Dipinang adiknya, tapi dinikahi kakaknya. Loh!! Kok bisa? Terdengar konyol, tapi hal tersebut benar-benar terjadi pada Alisya Mahira. Gadis cantik berusia 22 tahun itu harus menelan pil pahit lantaran Abimanyu ~ calon suaminya jadi pengecut dan menghilang tepat di hari pernikahan.
Sebenarnya Alisya ikhlas, terlahir sebagai yatim piatu yang dibesarkan di panti asuhan tidak dapat membuatnya berharap lebih. Dia yang sadar siapa dirinya menyimpulkan jika Abimanyu memang hanya bercanda. Siapa sangka, di saat Alisya pasrah, Hudzaifah yang merupakan calon kakak iparnya justru menawarkan diri untuk menggantikan Abimanyu yang mendadak pergi.
*****
"Hanya sementara dan ini demi nama baikmu juga keluargaku. Setelah Abimanyu kembali, kamu bisa pergi jika mau, Alisya." ~ Hudzaifah Malik Abraham.
Follow ig : desh_puspita
******
Plagiat dan pencotek jauh-jauh!! Ingat Azab, terutama konten kreator YouTube yang gamodal (Maling naskah, dikasih suara lalu up seolah ini karyanya)

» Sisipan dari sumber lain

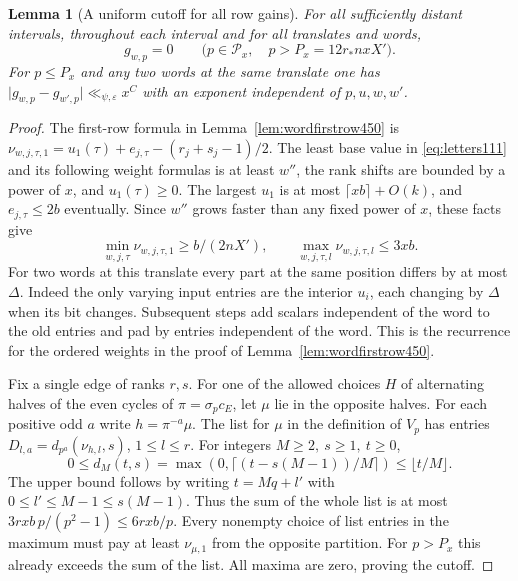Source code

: \documentclass[a4paper,11pt]{article}
\newtheorem{lemma}[proposition]{Lemma}
\theoremstyle{definition}
\theoremstyle{remark}
\numberwithin{equation}{section}
\begin{document}
\begin{lemma}[A uniform cutoff for all row gains]\leavevmode
\label{lem:rowcut510}
For all sufficiently distant intervals, throughout each interval
and for all translates and words,
\[
     g_{w,p}=0\qquad
        \bigl(p\in\mathcal P_x,\quad p>P_x=12r_*nxX'\bigr).
\]
For \(p\le P_x\) and any two words at the same translate one has
\(\lvert g_{w,p}-g_{w',p}\rvert\ll_{\psi,\varepsilon}x^C\)
with an exponent independent of \(p,u,w,w'\).
\end{lemma}
\begin{proof}
The first-row formula in Lemma~\ref{lem:wordfirstrow450} is
\(\nu_{w,j,\tau,1}=u_1(\tau)+e_{j,\tau}-(r_j+s_j-1)/2\).
The least base value in \eqref{eq:letters111} and its following
weight formulas is at least \(w''\), the rank shifts are bounded
by a power of \(x\), and \(u_1(\tau)\ge0\). The largest \(u_1\)
is at most \(\lceil xb\rceil+O(k)\), and \(e_{j,\tau}\le2b\)
eventually. Since \(w''\) grows faster than any fixed power of
\(x\), these facts give
\[
   \min_{w,j,\tau}\nu_{w,j,\tau,1}\ge b/(2nX'),
           \qquad \max_{w,j,\tau,l}\nu_{w,j,\tau,l}\le 3xb .
\]
For two words at this translate every part at the same position
differs by at most \(\Delta\). Indeed the only varying input
entries are the interior \(u_i\), each changing by \(\Delta\)
when its bit changes. Subsequent steps add scalars independent
of the word to the old entries and pad by entries independent
of the word. This is the recurrence for the ordered weights
in the proof of Lemma~\ref{lem:wordfirstrow450}.

Fix a single edge of ranks \(r,s\). For one of the allowed
choices \(H\) of alternating halves of the even cycles of
\(\pi=\sigma_p c_E\), let \(\mu\) lie in the opposite halves.
For each positive odd \(a\) write \(h=\pi^{-a}\mu\). The
list for \(\mu\) in the definition of \(V_p\) has entries
\(D_{l,a}=d_{p^a}(\nu_{h,l},s)\), \(1\le l\le r\).
For integers \(M\ge2,\ s\ge1,\ t\ge0\),
\[
       0\le d_M(t,s)=\max(0,\lceil(t-s(M-1))/M\rceil)
                           \le\lfloor t/M\rfloor .
\]
The upper bound follows by writing \(t=Mq+l'\) with
\(0\le l'\le M-1\le s(M-1)\). Thus the sum of the whole
list is at most \(3rxb\,p/(p^2-1)\le 6rxb/p\).
Every nonempty choice of list entries in the maximum must pay
at least \(\nu_{\mu,1}\) from the opposite partition. For
\(p>P_x\) this already exceeds the sum of the list. All
maxima are zero, proving the cutoff.


\end{proof}
\end{document}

Karya ini diterbitkan atas izin NovelToon Desy Puspita, isi konten hanyalah pandangan pribadi pembuatnya, tidak mewakili NovelToon sendiri
BAB 05 - Sweet Dreame
"Bercanda, tidurlah ... kamu lelah 'kan?"
Belum sempat Alisya menjawab, Hudzai sudah lebih dulu meneruskan ucapannya. Bukan salah Alisya, tapi memang waktu antara Hudzai bertanya kemudian meneruskan ucapannya sangatlah dekat, nyaris tidak berjarak.
Alisya yang masih terkejut usai mendengar pertanyaan sang suami mendadak bingung sendiri. Jangankan hendak bicara banyak, tapi mendengar perintah Hudzai dia patuh begitu saja dan kembali merebahkan tubuhnya.
Tetap setia dengan posisi menatap langit-langit kamar sembari mere-mas ujung kerudungnya karena tidak memiliki keberanian cukup untuk berhadap-hadapan. Jika ditanya apa alasannya sudah pasti karena tadi dia sempat bersikap tak sopan dan bicara dengan urat.
Padahal, jelas-jelas Hudzai lembut, hanya karena dia terbawa suasana sikap sang suami yang sedemikian rupa justru Alisya anggap dingin padanya.
"Kamu tidak panas?"
"Tidak," jawab Alisya sembari menggeleng pelan.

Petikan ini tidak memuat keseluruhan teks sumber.